"There are eight million stories in the naked city; this has been one of them": Procedurality and The Naked City

Curator's Note

From the moment of its release in March 1948, Jules Dassin’s enigmatic police procedural The Naked City stood as one in a series of adaptations.  The title, taken from Weegee’s 1945 collection of semi-documentary photographs, aligns the film with this aesthetic of isolated, tabloid shots sequenced in order to depict the larger flows of New York.  Later, Dassin’s film inspired the successful 1958-63 ABC tv series also known as The Naked City.  The film’s famous closing line––“There are eight million stories in the naked city; this has been one of them”––was simply itching for a serial treatment.  Each week, this catchphrase would restore the city to a place of equilibrium after each of its episodic emergencies.  But the translation of The Naked City from photography to cinema to television wasn’t primarily accomplished using a common grammar of storyline or characters.  Rather, The Naked City “universe” is held together by a specific form of procedurality, one which integrates the narration of crime and its detection into a larger effort to map the whole of “the city itself.”

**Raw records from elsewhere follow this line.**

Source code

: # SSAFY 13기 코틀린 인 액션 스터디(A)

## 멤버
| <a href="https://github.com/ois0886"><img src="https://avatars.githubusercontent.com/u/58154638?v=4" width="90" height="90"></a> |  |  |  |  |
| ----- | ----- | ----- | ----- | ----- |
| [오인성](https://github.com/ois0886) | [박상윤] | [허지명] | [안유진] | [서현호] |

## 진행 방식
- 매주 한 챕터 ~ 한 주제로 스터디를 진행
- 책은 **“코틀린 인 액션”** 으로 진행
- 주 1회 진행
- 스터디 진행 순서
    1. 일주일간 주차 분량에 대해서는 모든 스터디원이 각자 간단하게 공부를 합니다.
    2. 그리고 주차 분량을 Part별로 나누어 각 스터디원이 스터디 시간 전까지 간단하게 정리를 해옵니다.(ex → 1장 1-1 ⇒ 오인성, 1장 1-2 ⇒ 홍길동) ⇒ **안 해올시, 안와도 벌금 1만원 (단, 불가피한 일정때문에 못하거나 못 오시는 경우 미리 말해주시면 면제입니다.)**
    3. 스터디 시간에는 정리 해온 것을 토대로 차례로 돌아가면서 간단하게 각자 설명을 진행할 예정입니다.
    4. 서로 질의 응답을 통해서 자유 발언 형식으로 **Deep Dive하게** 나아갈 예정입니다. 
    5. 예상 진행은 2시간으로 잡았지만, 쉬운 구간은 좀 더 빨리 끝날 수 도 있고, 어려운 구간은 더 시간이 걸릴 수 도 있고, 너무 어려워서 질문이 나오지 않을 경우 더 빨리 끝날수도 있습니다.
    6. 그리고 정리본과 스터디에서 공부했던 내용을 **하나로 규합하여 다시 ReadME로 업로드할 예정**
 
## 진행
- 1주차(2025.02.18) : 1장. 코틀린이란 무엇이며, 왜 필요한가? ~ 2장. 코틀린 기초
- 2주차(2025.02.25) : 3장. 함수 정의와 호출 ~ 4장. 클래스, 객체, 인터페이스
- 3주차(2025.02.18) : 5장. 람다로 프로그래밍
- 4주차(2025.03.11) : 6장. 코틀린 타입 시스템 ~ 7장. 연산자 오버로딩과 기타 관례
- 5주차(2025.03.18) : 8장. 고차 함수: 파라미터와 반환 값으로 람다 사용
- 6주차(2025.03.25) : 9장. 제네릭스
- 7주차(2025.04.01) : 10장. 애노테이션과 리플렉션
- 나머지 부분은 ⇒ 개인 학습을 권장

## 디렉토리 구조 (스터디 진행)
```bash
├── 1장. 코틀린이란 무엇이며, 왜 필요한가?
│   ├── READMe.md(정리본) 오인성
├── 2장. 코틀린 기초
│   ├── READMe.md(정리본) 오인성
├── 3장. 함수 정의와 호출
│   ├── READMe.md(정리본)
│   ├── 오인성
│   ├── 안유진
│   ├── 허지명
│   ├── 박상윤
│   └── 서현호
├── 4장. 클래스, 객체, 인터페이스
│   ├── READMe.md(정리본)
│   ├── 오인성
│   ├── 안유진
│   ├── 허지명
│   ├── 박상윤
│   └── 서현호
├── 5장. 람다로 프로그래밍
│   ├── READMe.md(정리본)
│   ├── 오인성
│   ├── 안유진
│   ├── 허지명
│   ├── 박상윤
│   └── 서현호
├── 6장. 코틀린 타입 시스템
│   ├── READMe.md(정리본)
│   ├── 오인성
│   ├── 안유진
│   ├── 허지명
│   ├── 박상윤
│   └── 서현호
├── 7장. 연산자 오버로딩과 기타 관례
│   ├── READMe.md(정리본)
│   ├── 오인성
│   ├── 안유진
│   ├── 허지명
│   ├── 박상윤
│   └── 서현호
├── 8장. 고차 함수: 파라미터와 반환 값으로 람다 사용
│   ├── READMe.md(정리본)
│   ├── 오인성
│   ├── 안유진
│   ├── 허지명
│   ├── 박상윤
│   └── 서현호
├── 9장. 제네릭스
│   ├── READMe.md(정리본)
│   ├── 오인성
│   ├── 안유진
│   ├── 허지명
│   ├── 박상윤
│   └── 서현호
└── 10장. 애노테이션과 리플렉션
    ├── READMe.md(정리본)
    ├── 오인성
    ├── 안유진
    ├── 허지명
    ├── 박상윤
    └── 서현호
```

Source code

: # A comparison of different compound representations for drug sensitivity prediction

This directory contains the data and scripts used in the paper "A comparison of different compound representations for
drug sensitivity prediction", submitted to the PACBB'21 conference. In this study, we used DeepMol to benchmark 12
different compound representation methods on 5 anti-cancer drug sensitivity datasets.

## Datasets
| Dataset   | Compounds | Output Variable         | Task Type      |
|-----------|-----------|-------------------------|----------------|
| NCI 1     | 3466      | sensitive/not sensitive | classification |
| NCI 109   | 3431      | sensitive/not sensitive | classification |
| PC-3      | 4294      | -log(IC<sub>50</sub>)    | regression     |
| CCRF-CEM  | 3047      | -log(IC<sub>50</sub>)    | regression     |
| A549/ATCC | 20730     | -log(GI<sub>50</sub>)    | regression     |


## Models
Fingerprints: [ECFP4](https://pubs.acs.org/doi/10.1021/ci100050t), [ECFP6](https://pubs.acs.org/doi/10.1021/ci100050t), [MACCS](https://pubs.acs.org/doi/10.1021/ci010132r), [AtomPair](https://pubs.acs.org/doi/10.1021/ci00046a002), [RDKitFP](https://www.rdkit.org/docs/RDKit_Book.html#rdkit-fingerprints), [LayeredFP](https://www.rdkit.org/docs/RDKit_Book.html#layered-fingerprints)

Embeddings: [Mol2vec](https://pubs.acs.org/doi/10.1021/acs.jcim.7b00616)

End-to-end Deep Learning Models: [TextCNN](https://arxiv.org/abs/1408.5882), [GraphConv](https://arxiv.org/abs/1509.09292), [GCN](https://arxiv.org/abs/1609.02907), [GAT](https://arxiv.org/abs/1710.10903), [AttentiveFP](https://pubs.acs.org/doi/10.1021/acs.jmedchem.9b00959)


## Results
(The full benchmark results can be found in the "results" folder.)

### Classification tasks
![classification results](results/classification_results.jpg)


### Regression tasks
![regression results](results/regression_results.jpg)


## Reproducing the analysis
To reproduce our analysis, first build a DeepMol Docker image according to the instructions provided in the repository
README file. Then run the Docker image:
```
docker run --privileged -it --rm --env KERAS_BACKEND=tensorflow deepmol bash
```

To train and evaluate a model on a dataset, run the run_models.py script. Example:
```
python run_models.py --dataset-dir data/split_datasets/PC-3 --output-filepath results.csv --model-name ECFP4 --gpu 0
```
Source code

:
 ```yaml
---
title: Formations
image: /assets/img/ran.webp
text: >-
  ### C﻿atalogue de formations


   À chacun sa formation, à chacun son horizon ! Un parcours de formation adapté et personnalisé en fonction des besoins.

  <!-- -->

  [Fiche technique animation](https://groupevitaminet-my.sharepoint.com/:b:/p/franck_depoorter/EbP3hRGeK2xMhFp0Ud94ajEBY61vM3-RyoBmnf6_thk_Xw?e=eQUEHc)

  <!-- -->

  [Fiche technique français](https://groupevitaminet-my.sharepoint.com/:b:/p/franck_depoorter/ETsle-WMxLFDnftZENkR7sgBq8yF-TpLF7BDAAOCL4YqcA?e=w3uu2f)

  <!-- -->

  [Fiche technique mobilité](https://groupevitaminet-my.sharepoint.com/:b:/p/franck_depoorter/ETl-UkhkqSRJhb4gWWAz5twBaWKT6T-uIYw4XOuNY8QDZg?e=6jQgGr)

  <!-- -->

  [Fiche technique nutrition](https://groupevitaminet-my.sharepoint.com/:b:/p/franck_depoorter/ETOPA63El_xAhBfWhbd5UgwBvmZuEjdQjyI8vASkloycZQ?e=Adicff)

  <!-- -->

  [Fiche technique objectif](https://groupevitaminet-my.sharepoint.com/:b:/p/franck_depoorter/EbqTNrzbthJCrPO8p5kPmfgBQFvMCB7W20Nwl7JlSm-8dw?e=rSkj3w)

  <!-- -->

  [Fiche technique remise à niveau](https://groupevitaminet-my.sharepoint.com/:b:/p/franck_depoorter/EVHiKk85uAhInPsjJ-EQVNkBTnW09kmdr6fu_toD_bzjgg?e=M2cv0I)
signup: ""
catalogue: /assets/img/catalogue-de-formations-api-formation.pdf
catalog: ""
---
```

The opening sequence of Dassin’s film, shown here, provides us with a distributed eye over the passage of one night into day.  In two minutes, we range from the heights of an airplane—which along with the omniscient narrator provides the reassurance of someone, somewhere monitoring this situation—all the way down to a truck spraying the day’s filth down the gutters.  But among the interleaving stories that take place at that very moment throughout the city, the murder of Jean Dexter (as well as another, related murder) remains seemingly undifferentiated.  “And even this too can be called routine in a city of eight million people…”

The scenes that space out the events of the primary murder plot distinguish The Naked City from other police procedurals. While these micro-narratives provide the crime with temporal dimensions we might not otherwise have access to, they are not causally related to the murder itself.  The routine lives of eight million people (i.e. stories) provide the complex background against which the main plot must be then ferreted out by the police.  Thus the work of detection involves selecting this single sequence amid the noise of eight million others. 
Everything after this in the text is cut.